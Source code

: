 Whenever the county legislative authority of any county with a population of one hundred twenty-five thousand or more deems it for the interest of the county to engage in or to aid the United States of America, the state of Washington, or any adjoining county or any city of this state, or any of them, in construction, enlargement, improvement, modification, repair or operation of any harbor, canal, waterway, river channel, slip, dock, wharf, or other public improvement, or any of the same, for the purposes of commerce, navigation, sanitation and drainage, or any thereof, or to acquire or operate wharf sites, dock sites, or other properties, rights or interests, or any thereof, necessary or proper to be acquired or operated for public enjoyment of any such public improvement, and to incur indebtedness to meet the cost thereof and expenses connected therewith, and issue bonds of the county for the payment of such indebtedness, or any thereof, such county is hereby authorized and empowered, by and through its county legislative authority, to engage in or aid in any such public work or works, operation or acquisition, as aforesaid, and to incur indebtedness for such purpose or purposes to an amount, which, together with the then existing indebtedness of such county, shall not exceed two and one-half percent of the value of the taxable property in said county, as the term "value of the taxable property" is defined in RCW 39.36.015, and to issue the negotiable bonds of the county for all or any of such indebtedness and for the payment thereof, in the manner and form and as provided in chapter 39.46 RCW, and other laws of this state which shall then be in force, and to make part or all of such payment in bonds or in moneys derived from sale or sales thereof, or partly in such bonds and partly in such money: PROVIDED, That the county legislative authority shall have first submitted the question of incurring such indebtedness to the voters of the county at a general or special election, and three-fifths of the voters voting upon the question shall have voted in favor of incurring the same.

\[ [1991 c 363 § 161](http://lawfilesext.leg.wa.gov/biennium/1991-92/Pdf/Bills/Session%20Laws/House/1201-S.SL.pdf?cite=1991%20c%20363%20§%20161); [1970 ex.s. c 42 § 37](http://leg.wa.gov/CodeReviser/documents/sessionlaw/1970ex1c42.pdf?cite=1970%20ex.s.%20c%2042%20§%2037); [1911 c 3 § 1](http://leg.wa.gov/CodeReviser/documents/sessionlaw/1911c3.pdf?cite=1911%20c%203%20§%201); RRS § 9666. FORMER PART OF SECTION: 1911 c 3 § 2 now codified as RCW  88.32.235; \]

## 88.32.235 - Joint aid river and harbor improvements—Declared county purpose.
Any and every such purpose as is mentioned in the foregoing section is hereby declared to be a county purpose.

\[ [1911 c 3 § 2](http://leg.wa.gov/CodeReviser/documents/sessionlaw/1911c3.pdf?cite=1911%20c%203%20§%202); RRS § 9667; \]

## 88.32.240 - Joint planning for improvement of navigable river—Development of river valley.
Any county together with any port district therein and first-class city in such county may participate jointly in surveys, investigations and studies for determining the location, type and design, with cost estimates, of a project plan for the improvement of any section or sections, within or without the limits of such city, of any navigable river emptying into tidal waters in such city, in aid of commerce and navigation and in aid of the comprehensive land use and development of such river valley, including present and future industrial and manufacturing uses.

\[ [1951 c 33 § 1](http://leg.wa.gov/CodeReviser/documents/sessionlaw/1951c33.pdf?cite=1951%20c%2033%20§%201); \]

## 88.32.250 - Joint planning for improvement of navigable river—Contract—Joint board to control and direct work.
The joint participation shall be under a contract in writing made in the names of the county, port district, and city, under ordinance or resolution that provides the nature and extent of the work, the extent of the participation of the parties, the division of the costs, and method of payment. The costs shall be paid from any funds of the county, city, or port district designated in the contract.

□ □ □ □ □ □ □

_ACTIVITY_. Make an exact copy of the whole listing, so that no line is lost.

_SOLUTION BELOW_.
Source code

: Whenever the county legislative authority of any county with a population of one hundred twenty-five thousand or more deems it for the interest of the county to engage in or to aid the United States of America, the state of Washington, or any adjoining county or any city of this state, or any of them, in construction, enlargement, improvement, modification, repair or operation of any harbor, canal, waterway, river channel, slip, dock, wharf, or other public improvement, or any of the same, for the purposes of commerce, navigation, sanitation and drainage, or any thereof, or to acquire or operate wharf sites, dock sites, or other properties, rights or interests, or any thereof, necessary or proper to be acquired or operated for public enjoyment of any such public improvement, and to incur indebtedness to meet the cost thereof and expenses connected therewith, and issue bonds of the county for the payment of such indebtedness, or any thereof, such county is hereby authorized and empowered, by and through its county legislative authority, to engage in or aid in any such public work or works, operation or acquisition, as aforesaid, and to incur indebtedness for such purpose or purposes to an amount, which, together with the then existing indebtedness of such county, shall not exceed two and one-half percent of the value of the taxable property in said county, as the term "value of the taxable property" is defined in RCW 39.36.015, and to issue the negotiable bonds of the county for all or any of such indebtedness and for the payment thereof, in the manner and form and as provided in chapter 39.46 RCW, and other laws of this state which shall then be in force, and to make part or all of such payment in bonds or in moneys derived from sale or sales thereof, or partly in such bonds and partly in such money: PROVIDED, That the county legislative authority shall have first submitted the question of incurring such indebtedness to the voters of the county at a general or special election, and three-fifths of the voters voting upon the question shall have voted in favor of incurring the same.

\[ [1991 c 363 § 161](http://lawfilesext.leg.wa.gov/biennium/1991-92/Pdf/Bills/Session%20Laws/House/1201-S.SL.pdf?cite=1991%20c%20363%20§%20161); [1970 ex.s. c 42 § 37](http://leg.wa.gov/CodeReviser/documents/sessionlaw/1970ex1c42.pdf?cite=1970%20ex.s.%20c%2042%20§%2037); [1911 c 3 § 1](http://leg.wa.gov/CodeReviser/documents/sessionlaw/1911c3.pdf?cite=1911%20c%203%20§%201); RRS § 9666. FORMER PART OF SECTION: 1911 c 3 § 2 now codified as RCW  88.32.235; \]

## 88.32.235 - Joint aid river and harbor improvements—Declared county purpose.
Any and every such purpose as is mentioned in the foregoing section is hereby declared to be a county purpose.

\[ [1911 c 3 § 2](http://leg.wa.gov/CodeReviser/documents/sessionlaw/1911c3.pdf?cite=1911%20c%203%20§%202); RRS § 9667; \]

## 88.32.240 - Joint planning for improvement of navigable river—Development of river valley.
Any county together with any port district therein and first-class city in such county may participate jointly in surveys, investigations and studies for determining the location, type and design, with cost estimates, of a project plan for the improvement of any section or sections, within or without the limits of such city, of any navigable river emptying into tidal waters in such city, in aid of commerce and navigation and in aid of the comprehensive land use and development of such river valley, including present and future industrial and manufacturing uses.

\[ [1951 c 33 § 1](http://leg.wa.gov/CodeReviser/documents/sessionlaw/1951c33.pdf?cite=1951%20c%2033%20§%201); \]

## 88.32.250 - Joint planning for improvement of navigable river—Contract—Joint board to control and direct work.
The joint participation shall be under a contract in writing made in the names of the county, port district, and city, under ordinance or resolution that provides the nature and extent of the work, the extent of the participation of the parties, the division of the costs, and method of payment. The costs shall be paid from any funds of the county, city, or port district designated in the contract.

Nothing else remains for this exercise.